A, Example traces of sIPSCs recorded before (Control), during substance P perfusion, and during washout period from one Sham and one PEH SHR. B, Group data of substance P-induced increase in sIPSC frequency. Substance P concentration-dependently increased sIPSC frequency in baroreceptor second-order neurons. The neurons recorded from PEH rats had a small response to application of substance P. Numbers in parentheses indicate number of neurons. *p < 0.05, two-way ANOVA.

Figure 5.

A, Example traces of mIPSC recorded from one Sham and one PEH SHR. B, Group data showing no difference in cumulative probability of interevent interval (left) and amplitude (right).

Figure 6.

A, Group data of mIPSC frequency.

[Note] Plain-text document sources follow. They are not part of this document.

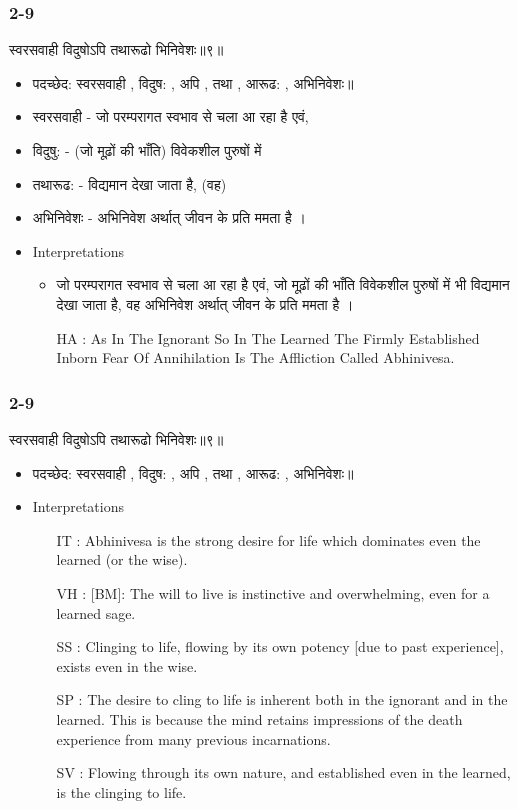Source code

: \begin{frame}[fragile]\frametitle{2-9}
\begin{sanskrit}
स्वरसवाही विदुषोऽपि तथारूढो भिनिवेशः॥९॥
\end{sanskrit}

	\begin{itemize}
	\item पदच्छेद: स्वरसवाही , विदुष: , अपि , तथा , आरूढ: , अभिनिवेशः॥
	\item स्वरसवाही - जो परम्परागत स्वभाव से चला आ रहा है एवं,
	\item विदुषु: - (जो मूढ़ों की भाँति) विवेकशील पुरुषों में
	\item तथारूढ: - विद्यमान देखा जाता है, (वह)
	\item अभिनिवेशः - अभिनिवेश अर्थात् जीवन के प्रति ममता है ।	
	\item Interpretations
		\begin{itemize}
		\item जो परम्परागत स्वभाव से चला आ रहा है एवं, जो मूढ़ों की भाँति विवेकशील पुरुषों में भी विद्यमान देखा जाता है, वह अभिनिवेश अर्थात् जीवन के प्रति ममता है ।
		\item [HA]: As In The Ignorant So In The Learned The Firmly Established Inborn Fear Of Annihilation Is The Affliction Called Abhinivesa.
		\end{itemize}
	\end{itemize}

\end{frame}

\begin{frame}[fragile]\frametitle{2-9}
\begin{sanskrit}
स्वरसवाही विदुषोऽपि तथारूढो भिनिवेशः॥९॥
\end{sanskrit}

	\begin{itemize}
	\item पदच्छेद: स्वरसवाही , विदुष: , अपि , तथा , आरूढ: , अभिनिवेशः॥
	\item Interpretations
		\begin{itemize}
		\item [IT]: Abhinivesa is the strong desire for life which dominates even the learned (or the wise).
		\item [VH]: [BM]: The will to live is instinctive and overwhelming, even for a learned sage.
		\item [SS]: Clinging to life, flowing by its own potency [due to past experience], exists even in the wise.
		\item [SP]: The desire to cling to life is inherent both in the ignorant and in the learned. This is because the mind retains impressions of the death experience from many previous incarnations.
		\item [SV]: Flowing through its own nature, and established even in the learned, is the clinging to life. 
		\end{itemize}
	\end{itemize}

\end{frame}


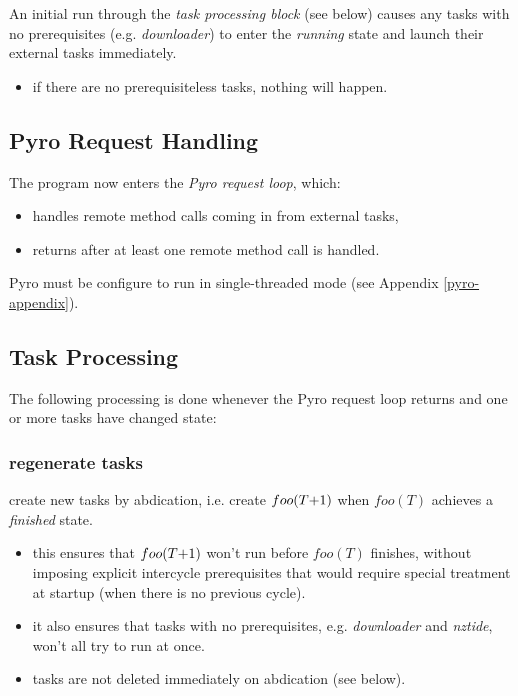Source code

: \documentclass[11pt,a4paper]{report}
\begin{document}
An initial run through the {\em task processing block} (see below)
causes any tasks with no prerequisites (e.g. {\em downloader}) to enter the
{\em running} state and launch their external tasks immediately.
    \begin{itemize}
    \item if there are no prerequisiteless tasks, nothing will happen.
    \end{itemize}


\subsection{Pyro Request Handling}

The program now enters the {\em Pyro request loop}, which:

    \begin{itemize}
    \item handles remote method calls coming in from external tasks, 
    \item returns after at least one remote method call is handled. 
    \end{itemize}

Pyro must be configure to run in single-threaded mode (see Appendix
\ref{pyro-appendix}).

\subsection{Task Processing} 

The following processing is done whenever the Pyro request loop returns
and one or more tasks have changed state: 

\subsubsection{regenerate tasks}

    create new tasks by abdication, i.e.
    create $foo(T\negmedspace +\negmedspace 1)$ when $foo(T)$ achieves a {\em finished} state.
    \begin{itemize}
    \item this ensures that $foo(T\negmedspace +\negmedspace 1)$ won't run before $foo(T)$
    finishes, without imposing explicit intercycle prerequisites
    that would require special treatment at startup (when there is no
    previous cycle). 
    \item it also ensures that tasks with no prerequisites, e.g.
    {\em downloader} and {\em nztide}, won't all try to run at once.
    \item tasks are not deleted immediately on abdication (see below). 
    \end{itemize}
\end{document}
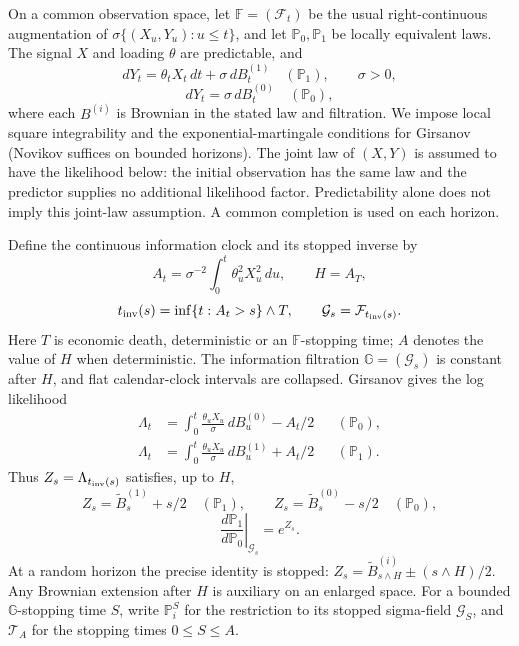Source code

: \documentclass[11pt]{article}
\numberwithin{equation}{section}
\theoremstyle{plain}
\theoremstyle{definition}
\theoremstyle{remark}
\newcommand{\Pzero}{\mathbb P_0}
\newcommand{\Pone}{\mathbb P_1}
\newcommand{\Fobs}{\mathbb F}
\newcommand{\Ginfo}{\mathbb G}
\begin{document}
On a common observation space, let $\Fobs=(\mathcal F_t)$ be the usual right-continuous augmentation of $\sigma\{(X_u,Y_u):u\le t\}$, and let $\Pzero,\Pone$ be locally equivalent laws. The signal $X$ and loading $\theta$ are predictable, and
\begin{equation}\label{eq:observed-channel-alt}
dY_t=\theta_tX_t\,dt+\sigma\,dB_t^{(1)}\quad(\Pone),\qquad \sigma>0,
\end{equation}
\begin{equation}\label{eq:observed-channel-null}
dY_t=\sigma\,dB_t^{(0)}\quad(\Pzero),
\end{equation}
where each $B^{(i)}$ is Brownian in the stated law and filtration. We impose local square integrability and the exponential-martingale conditions for Girsanov (Novikov suffices on bounded horizons). The joint law of $(X,Y)$ is assumed to have the likelihood below: the initial observation has the same law and the predictor supplies no additional likelihood factor. Predictability alone does not imply this joint-law assumption. A common completion is used on each horizon.

Define the continuous information clock and its stopped inverse by
\begin{equation}\label{eq:information-clock}
A_t=\sigma^{-2}\int_0^t\theta_u^2X_u^2\,du,\qquad H=A_T,
\end{equation}
\begin{equation}\label{eq:inverse-information-clock}
t_{\rm inv}(s)=\inf\{t:A_t>s\}\wedge T,\qquad \mathcal G_s=\mathcal F_{t_{\rm inv}(s)}.
\end{equation}
Here $T$ is economic death, deterministic or an $\Fobs$-stopping time; $A$ denotes the value of $H$ when deterministic. The information filtration $\Ginfo=(\mathcal G_s)$ is constant after $H$, and flat calendar-clock intervals are collapsed. Girsanov gives the log likelihood
\begin{align}
\Lambda_t&=\int_0^t\frac{\theta_uX_u}{\sigma}\,dB_u^{(0)}-A_t/2 &&(\Pzero),\label{eq:llr-null}\\
\Lambda_t&=\int_0^t\frac{\theta_uX_u}{\sigma}\,dB_u^{(1)}+A_t/2 &&(\Pone).\label{eq:llr-alt}
\end{align}
Thus $Z_s=\Lambda_{t_{\rm inv}(s)}$ satisfies, up to $H$,
\begin{equation}\label{eq:information-time-likelihood}
Z_s=\widetilde B_s^{(1)}+s/2\quad(\Pone),\qquad Z_s=\widetilde B_s^{(0)}-s/2\quad(\Pzero),
\end{equation}
\begin{equation}\label{eq:information-time-rn}
\left.\frac{d\Pone}{d\Pzero}\right|_{\mathcal G_s}=e^{Z_s}.
\end{equation}
At a random horizon the precise identity is stopped: $Z_s=\widetilde B^{(i)}_{s\wedge H}\pm(s\wedge H)/2$. Any Brownian extension after $H$ is auxiliary on an enlarged space. For a bounded $\Ginfo$-stopping time $S$, write $\mathbb P_i^S$ for the restriction to its stopped sigma-field $\mathcal G_S$, and $\mathcal T_A$ for the stopping times $0\le S\le A$.
\end{document}
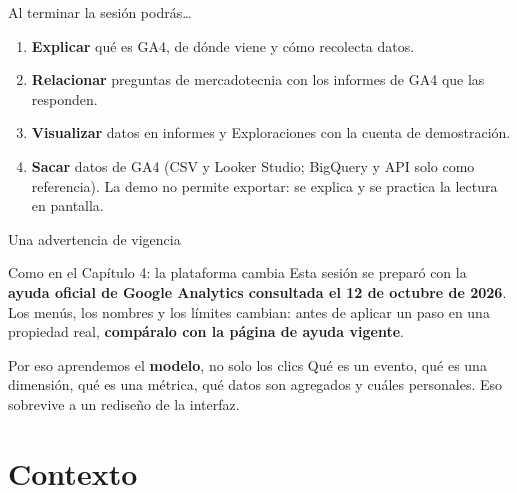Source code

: \documentclass[aspectratio=169,xcolor=dvipsnames]{beamer}
\begin{document}
\begin{frame}{Al terminar la sesión podrás\ldots}
\begin{enumerate}
  \item \textbf{Explicar} qué es GA4, de dónde viene y cómo recolecta datos.
  \vspace{4pt}
  \item \textbf{Relacionar} preguntas de mercadotecnia con los informes de GA4 que las responden.
  \vspace{4pt}
  \item \textbf{Visualizar} datos en informes y Exploraciones con la cuenta de demostración.
  \vspace{4pt}
  \item \textbf{Sacar} datos de GA4 (CSV y Looker Studio; BigQuery y API solo como referencia). La demo no permite exportar: se explica y se practica la lectura en pantalla.
  \vspace{4pt}
\end{enumerate}
\end{frame}

\begin{frame}{Una advertencia de vigencia}
\begin{alertblock}{Como en el Capítulo 4: la plataforma cambia}
  Esta sesión se preparó con la \textbf{ayuda oficial de Google Analytics consultada el 12 de octubre de 2026}. Los menús, los nombres y los límites cambian: antes de aplicar un paso en una propiedad real, \textbf{compáralo con la página de ayuda vigente}.
\end{alertblock}
\begin{block}{Por eso aprendemos el \textbf{modelo}, no solo los clics}
  \small Qué es un evento, qué es una dimensión, qué es una métrica, qué datos son agregados y cuáles personales. Eso sobrevive a un rediseño de la interfaz.
\end{block}
\end{frame}

\section[Contexto]{Contexto}
\end{document}
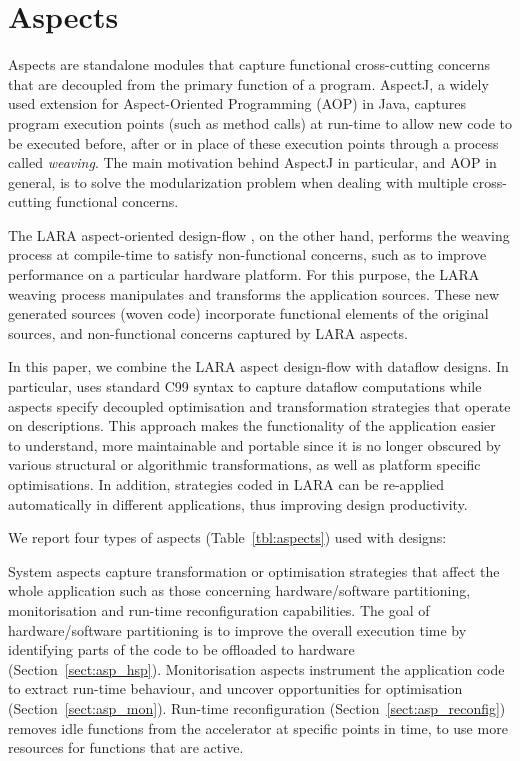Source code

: \section{Aspects}
\label{sec:aspects}

Aspects are standalone modules that capture functional cross-cutting
concerns that are decoupled from the primary function of a
program. AspectJ\cite{Kiczales:2005:AP:1062455.1062640}, a widely
used extension for Aspect-Oriented Programming (AOP) in Java, captures
program execution points (such as method calls) at run-time to allow
new code to be executed before, after or in place of these execution
points through a process called \emph{weaving}. The main motivation
behind AspectJ in particular, and AOP in general, is to solve the
modularization problem when dealing with multiple cross-cutting
functional concerns.

The LARA aspect-oriented
design-flow \cite{Cardoso:Carvalho:Cutinho:Luk:Nobre:Diniz:Petrov:2012},
on the other hand, performs the weaving process at compile-time to
satisfy non-functional concerns, such as to improve performance on a
particular hardware platform. For this purpose, the LARA weaving
process manipulates and transforms the application sources. These new
generated sources (woven code) incorporate functional elements of the
original sources, and non-functional concerns captured by LARA
aspects.

In this paper, we combine the LARA aspect design-flow with \MAXC{}
dataflow designs. In particular, \MAXC{} uses standard C99 syntax to
capture dataflow computations while aspects specify decoupled
optimisation and transformation strategies that operate on \MAXC{}
descriptions. This approach makes the functionality of the application
easier to understand, more maintainable and portable since it is no
longer obscured by various structural or algorithmic transformations,
as well as platform specific optimisations. In addition, strategies
coded in LARA can be re-applied automatically in different
applications, thus improving design productivity.

We report four types of aspects (Table~\ref{tbl:aspects}) used with \MAXC{} designs:

\vspace*{0.5ex}
 System aspects capture transformation or optimisation strategies that affect the whole application such as those concerning
hardware/software partitioning, monitorisation and run-time reconfiguration
capabilities. The goal of hardware/software partitioning is to improve the overall
execution time by identifying parts of the code to be offloaded to hardware (Section~\ref{sect:asp_hsp}). Monitorisation aspects instrument the application code to extract run-time behaviour, and uncover opportunities for optimisation (Section~\ref{sect:asp_mon}). Run-time reconfiguration (Section~\ref{sect:asp_reconfig}) removes idle functions from the accelerator at specific points in time, to use more resources for functions that are active.

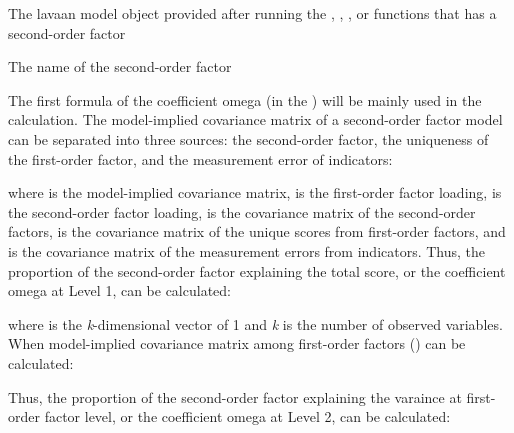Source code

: \documentclass[a4paper]{book}
\begin{document}
%
\begin{Arguments}
\begin{ldescription}
\item[\code{object}] The lavaan model object provided after running the , , , or  functions that has a second-order factor
\item[\code{secondFactor}] The name of the second-order factor
\end{ldescription}
\end{Arguments}
%
\begin{Details}\relax
The first formula of the coefficient omega (in the ) will be mainly used in the calculation. The model-implied covariance matrix of a second-order factor model can be separated into three sources: the second-order factor, the uniqueness of the first-order factor, and the measurement error of indicators: 


where \eqn{\hat{\Sigma}}{} is the model-implied covariance matrix, \eqn{\Lambda}{} is the first-order factor loading,  is the second-order factor loading,  is the covariance matrix of the second-order factors,  is the covariance matrix of the unique scores from first-order factors, and \eqn{\Theta}{} is the covariance matrix of the measurement errors from indicators. Thus, the proportion of the second-order factor explaining the total score, or the coefficient omega at Level 1, can be calculated:


where  is the \emph{k}-dimensional vector of 1 and \emph{k} is the number of observed variables. When model-implied covariance matrix among first-order factors () can be calculated:


Thus, the proportion of the second-order factor explaining the varaince at first-order factor level, or the coefficient omega at Level 2, can be calculated:


\end{Details}
\end{document}
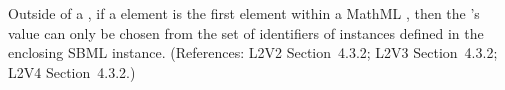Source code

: Outside of a \FunctionDefinition, if a  element is the
first element within a MathML , then the 's
value can only be chosen from the set of identifiers of
\FunctionDefinition{} instances defined in the
enclosing SBML \Model instance.
(References: L2V2 Section~4.3.2; L2V3 Section~4.3.2; L2V4 Section~4.3.2.)
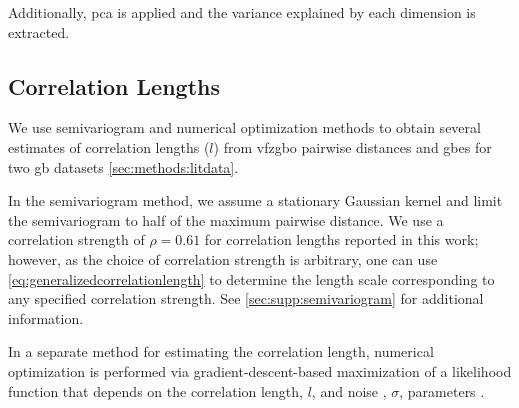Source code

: \documentclass[final,twocolumn,12pt]{elsarticle}
\begin{document}
    Additionally, \gls{pca} is applied and the variance explained by each dimension is extracted.

    \subsection{Correlation Lengths} \label{sec:methods:correlation}
    We use semivariogram and numerical optimization methods to obtain several estimates of correlation lengths ($l$) from \gls{vfzgbo} pairwise distances and \glspl{gbe} for two \gls{gb} datasets \cref{sec:methods:litdata}.
    
    In the semivariogram method, we assume a stationary Gaussian kernel and limit the semivariogram to half of the maximum pairwise distance. We use a correlation strength of $\rho = 0.61$ for correlation lengths reported in this work; however, as the choice of correlation strength is arbitrary, one can use \cref{eq:generalizedcorrelationlength} to determine the length scale corresponding to any specified correlation strength. See \cref{sec:supp:semivariogram} for additional information.
    
    In a separate method for estimating the correlation length, numerical optimization is performed via gradient-descent-based maximization of a likelihood function that depends on the correlation length, $l$, and noise , $\sigma$, parameters \cite{ExactGPRMethod}.
    
    
\end{document}
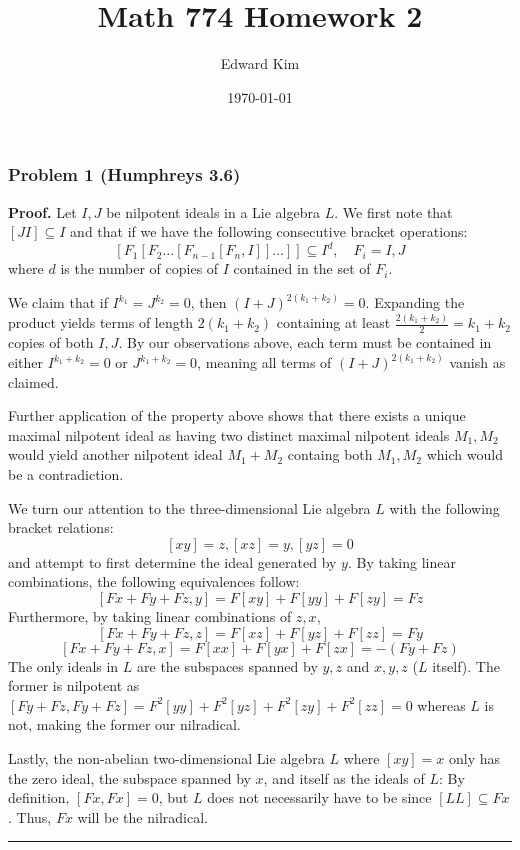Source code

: \documentclass[12pt]{article}%
\newenvironment{proof}[1][Proof]{\textbf{#1.} }{\ \rule{0.5em}{0.5em}}
\begin{document}
\title{Math 774 Homework 2}
\author{Edward Kim}
\date{\today}
\maketitle

\subsubsection*{Problem 1 (Humphreys 3.6)}
\begin{proof}
  Let $I,J$ be nilpotent ideals in a Lie algebra $L$. We first note that $[JI] \subseteq I$ and that if we have the following consecutive bracket operations:
  $$ [F_1 [F_2 ... [F_{n-1}[F_n,I]]...]] \subseteq I^{d}, \quad F_i = I,J $$ where $d$ is the number of copies of $I$ contained  in the set of $F_i$. \newline

  We claim that if $I^{k_1} = J^{k_2} = 0$, then $(I + J)^{2(k_1 + k_2)} = 0$. Expanding the product yields terms of length $2(k_1+k_2)$ containing at least $\frac{2(k_1 + k_2)}{2} = k_1 + k_2$ copies of both $I,J$. By our observations above, each term must be contained in either $I^{k_1 + k_2} = 0$ or $J^{k_1 + k_2} = 0$, meaning all terms of $(I+J)^{2(k_1 + k_2)}$ vanish as claimed. \newline

  Further application of the property above shows that there exists a unique maximal nilpotent ideal as having two distinct maximal nilpotent ideals $M_1,M_2$ would yield another nilpotent ideal $M_1 + M_2$ containg both $M_1,M_2$ which would be a contradiction. \newline

  We turn our attention to the three-dimensional Lie algebra $L$ with the following bracket relations:
  $$ [xy] = z, [xz] = y, [yz] = 0 $$ and attempt to first determine the ideal generated by $y$. By taking linear combinations, the following equivalences follow:
  $$ [Fx + Fy + Fz, y] = F[xy] + F[yy] + F[zy] = Fz $$ Furthermore, by taking linear combinations of $z,x$,
  $$ [Fx + Fy + Fz, z] = F[xz] + F[yz] + F[zz] = Fy $$
  $$ [Fx + Fy + Fz, x] = F[xx] + F[yx] + F[zx] = -(Fy + Fz)$$
  The only ideals in $L$ are the subspaces spanned by $y,z$ and $x,y,z$ ($L$ itself). The former is nilpotent as $[Fy+Fz,Fy+Fz] = F^2[yy] + F^2[yz] + F^2[zy] + F^2[zz] = 0$ whereas $L$ is not, making the former our nilradical.

  Lastly, the non-abelian two-dimensional Lie algebra $L$ where $[xy] = x$ only has the zero ideal, the subspace spanned by $x$, and itself as the ideals of $L$:
  By definition, $[Fx,Fx] = 0$, but $L$ does not necessarily have to be since $[LL] \subseteq Fx$. Thus, $Fx$ will be the nilradical.
\end{proof}
\end{document}
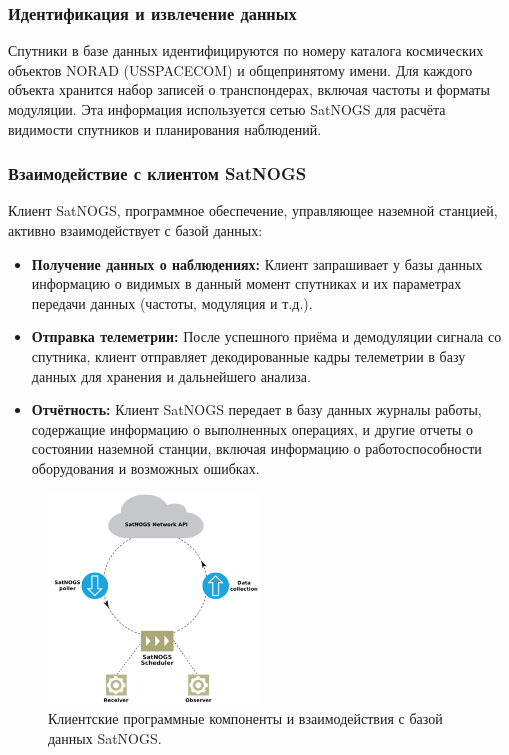 \documentclass[14pt, a4paper]{extreport}
\begin{document}
    \subsubsection{Идентификация и извлечение данных}

    Спутники в базе данных идентифицируются по номеру каталога космических объектов NORAD (USSPACECOM) и общепринятому имени.
    Для каждого объекта хранится набор записей о транспондерах, включая частоты и форматы модуляции.
    Эта информация используется сетью SatNOGS для расчёта видимости спутников и планирования наблюдений.

    \subsubsection{Взаимодействие с клиентом SatNOGS}

    Клиент SatNOGS, программное обеспечение, управляющее наземной станцией, активно взаимодействует с базой данных:

    \begin{itemize}
        \item \textbf{Получение данных о наблюдениях:} Клиент запрашивает у базы данных информацию о видимых в данный момент спутниках и их параметрах передачи данных (частоты, модуляция и т.д.).
        \item \textbf{Отправка телеметрии:} После успешного приёма и демодуляции сигнала со спутника, клиент отправляет декодированные кадры телеметрии в базу данных для хранения и дальнейшего анализа.
        \item \textbf{Отчётность:} Клиент SatNOGS передает в базу данных журналы работы, содержащие информацию о выполненных операциях,  и другие отчеты о состоянии наземной станции, включая информацию о работоспособности оборудования и возможных ошибках.
    \end{itemize}

    \begin{figure}[h!]
        \centering
        \includegraphics[width=0.5\textwidth]{satnogs_client_program_interactions}
        \caption{Клиентские программные компоненты и взаимодействия с базой данных SatNOGS.}
        \label{fig:satnogs_client_program_interactions}
    \end{figure}
\end{document}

Incubation with the NK1-R antagonist (NK1-R Anta.) had no effect on the mIPSC frequency in both Sham and PEH groups. B, Group data of effects of substance P application on mIPSC frequency. Substance P had no consistent effect on mIPSC frequency in baroreceptor second-order neurons. Numbers in parentheses indicate number of neurons.

Figure 7.

A, Example images from one Sham (A1) and one PEH (A2) rat. a, NK1-R staining (red color). b, GAD67 staining (green color). c, SYTOX staining (blue color). d, Overlap of a, b, and c. B, Fluorescent intensity plot across the white lines in A1d and A2d. PEH was associated with a higher degree of NK1-R internalization on NTS GABA neurons.

Figure 8.

A simplified schematic of the proposed mechanism contributing to PEH in hypertensive subjects. During exercise, muscle afferent releases substance P to activate the NTS GABA interneurons to reset baroreflex to a higher blood pressure. Consequently, activation of NK1-R during exercise triggers the receptors to undergo internalization that could have a prolonged effect on baroreflex regulation after exercise. Our immunofluorescence data demonstrate that the NK1-R on the NTS GABA interneurons had a higher degree of internalization after a single bout of exercise in SHRs. The NK1-R internalization on GABA interneurons after exercise could contribute to disinhibition of the neurons in the baroreflex pathway. Our whole-cell patch recordings from the baroreceptor second-order neurons in NTS demonstrate that a single bout of exercise resulted in a reduced GABA inhibition. Disinhibition of the NTS neurons in the baroreflex pathway could translate to a higher excitatory output from NTS to CVLM and a greater inhibition to the RVLM resulting in a lower sympathetic activity and hence a lower blood pressure after exercise in the hypertensive subjects.